__WHAT IS BEING ASKED__:
This task calls for copying every line of the records that includes the word "provides".

Saved data entries:
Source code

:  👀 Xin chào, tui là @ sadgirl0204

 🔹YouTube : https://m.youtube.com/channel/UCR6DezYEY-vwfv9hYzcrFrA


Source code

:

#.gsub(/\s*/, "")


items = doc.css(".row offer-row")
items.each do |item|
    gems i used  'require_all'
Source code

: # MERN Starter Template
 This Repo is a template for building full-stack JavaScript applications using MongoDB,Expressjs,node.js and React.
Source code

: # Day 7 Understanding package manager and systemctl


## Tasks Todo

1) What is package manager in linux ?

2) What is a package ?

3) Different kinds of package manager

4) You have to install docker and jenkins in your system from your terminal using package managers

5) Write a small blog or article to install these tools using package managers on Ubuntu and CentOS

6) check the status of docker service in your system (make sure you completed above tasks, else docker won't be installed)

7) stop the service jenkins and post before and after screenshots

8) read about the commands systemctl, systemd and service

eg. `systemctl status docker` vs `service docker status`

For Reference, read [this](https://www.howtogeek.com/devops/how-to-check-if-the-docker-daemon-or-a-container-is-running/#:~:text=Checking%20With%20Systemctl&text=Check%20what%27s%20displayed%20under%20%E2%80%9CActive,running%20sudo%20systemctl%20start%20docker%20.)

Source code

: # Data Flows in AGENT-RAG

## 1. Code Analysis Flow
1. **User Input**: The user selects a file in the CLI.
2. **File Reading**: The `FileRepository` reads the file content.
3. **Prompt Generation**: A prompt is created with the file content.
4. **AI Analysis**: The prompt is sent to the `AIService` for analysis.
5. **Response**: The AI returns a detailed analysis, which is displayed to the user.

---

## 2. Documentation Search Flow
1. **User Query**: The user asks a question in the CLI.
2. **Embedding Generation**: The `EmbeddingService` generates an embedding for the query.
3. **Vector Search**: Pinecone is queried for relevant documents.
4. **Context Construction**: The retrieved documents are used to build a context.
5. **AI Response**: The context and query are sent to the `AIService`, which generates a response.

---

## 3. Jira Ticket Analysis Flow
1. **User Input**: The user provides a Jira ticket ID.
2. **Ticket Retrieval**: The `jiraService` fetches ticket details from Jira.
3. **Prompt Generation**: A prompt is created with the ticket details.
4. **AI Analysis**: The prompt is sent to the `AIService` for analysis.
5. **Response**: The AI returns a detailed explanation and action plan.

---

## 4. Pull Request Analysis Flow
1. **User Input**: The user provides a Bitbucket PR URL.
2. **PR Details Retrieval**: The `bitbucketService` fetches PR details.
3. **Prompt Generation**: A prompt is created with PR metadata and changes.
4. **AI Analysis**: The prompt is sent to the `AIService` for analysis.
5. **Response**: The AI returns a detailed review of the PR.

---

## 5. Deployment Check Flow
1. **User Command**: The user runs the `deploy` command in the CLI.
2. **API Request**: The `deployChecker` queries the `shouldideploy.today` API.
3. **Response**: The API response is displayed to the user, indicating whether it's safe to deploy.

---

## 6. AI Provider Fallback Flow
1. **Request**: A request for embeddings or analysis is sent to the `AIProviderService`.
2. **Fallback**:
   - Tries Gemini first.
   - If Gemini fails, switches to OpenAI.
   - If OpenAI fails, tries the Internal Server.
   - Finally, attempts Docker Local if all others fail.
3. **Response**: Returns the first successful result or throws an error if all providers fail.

__RESPONSE BOX__:
1. **User Input**: The user provides a Jira ticket ID.
1. **User Input**: The user provides a Bitbucket PR URL.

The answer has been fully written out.